Goosebumps books, except they tackle the horrifying stress of being an adult
Goosebumps books were the key to popularity in primary school.
They perfectly encapsulated what it felt like to be a terrified little child in this cruel and unforgiving world. Any student that didn't trade Goosebumps books is in jail now.
When adulthood descended, many of us turned to the familiar stories of Goosebumps books to comfort us. Just last week a sobering tale of a haunted mansion scared the bejeepers out of me.
But why did they have to stop at childhood fears? Why couldn't R.L. Stine continue his literature to cater for adult life, for the real things that terrify us all, like mortgages and the confusing taxation system?

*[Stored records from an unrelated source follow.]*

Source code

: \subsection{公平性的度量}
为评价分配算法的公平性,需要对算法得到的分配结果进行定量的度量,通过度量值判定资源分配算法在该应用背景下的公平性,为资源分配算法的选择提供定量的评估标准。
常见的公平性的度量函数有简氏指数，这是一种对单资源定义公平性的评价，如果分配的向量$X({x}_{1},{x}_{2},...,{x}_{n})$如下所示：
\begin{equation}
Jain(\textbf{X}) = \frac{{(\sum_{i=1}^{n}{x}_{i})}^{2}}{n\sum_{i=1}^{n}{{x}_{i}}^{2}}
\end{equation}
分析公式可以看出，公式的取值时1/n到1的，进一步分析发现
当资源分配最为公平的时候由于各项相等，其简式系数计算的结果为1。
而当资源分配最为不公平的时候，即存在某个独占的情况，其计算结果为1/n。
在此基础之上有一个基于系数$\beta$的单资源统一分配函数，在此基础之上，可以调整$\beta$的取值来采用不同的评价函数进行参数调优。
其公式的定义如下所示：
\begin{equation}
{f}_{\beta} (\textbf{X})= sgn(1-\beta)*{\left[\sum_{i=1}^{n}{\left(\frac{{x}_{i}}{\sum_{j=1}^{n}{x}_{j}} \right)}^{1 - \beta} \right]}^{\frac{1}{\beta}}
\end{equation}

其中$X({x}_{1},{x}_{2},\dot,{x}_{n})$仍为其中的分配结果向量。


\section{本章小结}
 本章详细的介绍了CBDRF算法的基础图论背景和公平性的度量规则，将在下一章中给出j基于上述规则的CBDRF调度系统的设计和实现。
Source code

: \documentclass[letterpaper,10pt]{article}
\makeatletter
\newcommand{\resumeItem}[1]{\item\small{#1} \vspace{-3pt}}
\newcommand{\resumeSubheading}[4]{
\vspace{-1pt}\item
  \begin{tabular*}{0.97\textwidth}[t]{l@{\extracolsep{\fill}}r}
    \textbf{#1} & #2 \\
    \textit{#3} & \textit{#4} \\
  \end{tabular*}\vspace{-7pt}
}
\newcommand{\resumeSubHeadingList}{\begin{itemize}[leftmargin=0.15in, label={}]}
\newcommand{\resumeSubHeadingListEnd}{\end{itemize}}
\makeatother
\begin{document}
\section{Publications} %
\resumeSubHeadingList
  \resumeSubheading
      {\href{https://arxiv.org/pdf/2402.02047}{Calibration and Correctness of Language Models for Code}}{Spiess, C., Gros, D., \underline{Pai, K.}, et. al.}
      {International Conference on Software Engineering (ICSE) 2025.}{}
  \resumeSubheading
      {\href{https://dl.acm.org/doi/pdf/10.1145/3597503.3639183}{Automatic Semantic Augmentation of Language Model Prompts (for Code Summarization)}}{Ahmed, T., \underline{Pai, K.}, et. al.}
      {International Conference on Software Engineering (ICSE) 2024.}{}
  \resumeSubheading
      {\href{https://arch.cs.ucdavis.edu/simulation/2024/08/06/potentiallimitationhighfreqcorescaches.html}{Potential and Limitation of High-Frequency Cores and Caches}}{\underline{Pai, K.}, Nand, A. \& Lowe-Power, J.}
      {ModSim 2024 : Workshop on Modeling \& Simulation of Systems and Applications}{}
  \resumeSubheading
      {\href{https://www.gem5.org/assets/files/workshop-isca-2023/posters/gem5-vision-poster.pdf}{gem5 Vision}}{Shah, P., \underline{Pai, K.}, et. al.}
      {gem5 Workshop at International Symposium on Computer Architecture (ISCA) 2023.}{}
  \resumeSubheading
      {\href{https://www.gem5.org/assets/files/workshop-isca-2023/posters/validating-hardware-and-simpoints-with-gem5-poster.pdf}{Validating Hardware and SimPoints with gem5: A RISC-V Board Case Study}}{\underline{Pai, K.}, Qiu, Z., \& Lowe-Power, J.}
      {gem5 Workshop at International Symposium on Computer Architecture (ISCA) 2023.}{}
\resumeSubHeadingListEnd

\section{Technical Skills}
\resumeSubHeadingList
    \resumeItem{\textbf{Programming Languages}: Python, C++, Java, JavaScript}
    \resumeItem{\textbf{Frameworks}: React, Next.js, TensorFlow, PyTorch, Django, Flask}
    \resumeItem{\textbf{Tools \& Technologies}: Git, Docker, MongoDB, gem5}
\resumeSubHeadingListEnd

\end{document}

Let's indulge the fantasy.
This terrifying tale covers the earth-shattering task of giving the lavatory a quick spruce up. Perhaps you live alone, or even worse, in a house share with multiple animalistic adult humans. This book will have you shaking to your very core at the harsh realities of brushing a stranger's pube from underneath the toilet seat only to later find that your rubber gloves have sprung a leak. 9 Goosebumps out of 10.
Adulthood brings with it many troublesome events, some of which are death-inducing. Everyone's made the cardinal mistake of leaving the heating on overnight, only to wake to a situation in which you're moments away from burning to death. Goosebumps books are all too familiar with this spectacle and they're not afraid to draw on those tender emotions for perverted entertainment purposes. 9 Goosebumps out of 10.
Let he among us who hasn't felt the wrath of an over-excited hairdresser cast the first stone. This book recalls the deeply horrifying moment where an unsuspecting adult falls victim to a botched haircut, reminding us all of that our desirability lies eternally at the hands of every haircutting technician in the world. 'Yep that's perfect, exactly what I wanted' - you, when you've just received the John McCririck special. 9 Goosebumps out of 10.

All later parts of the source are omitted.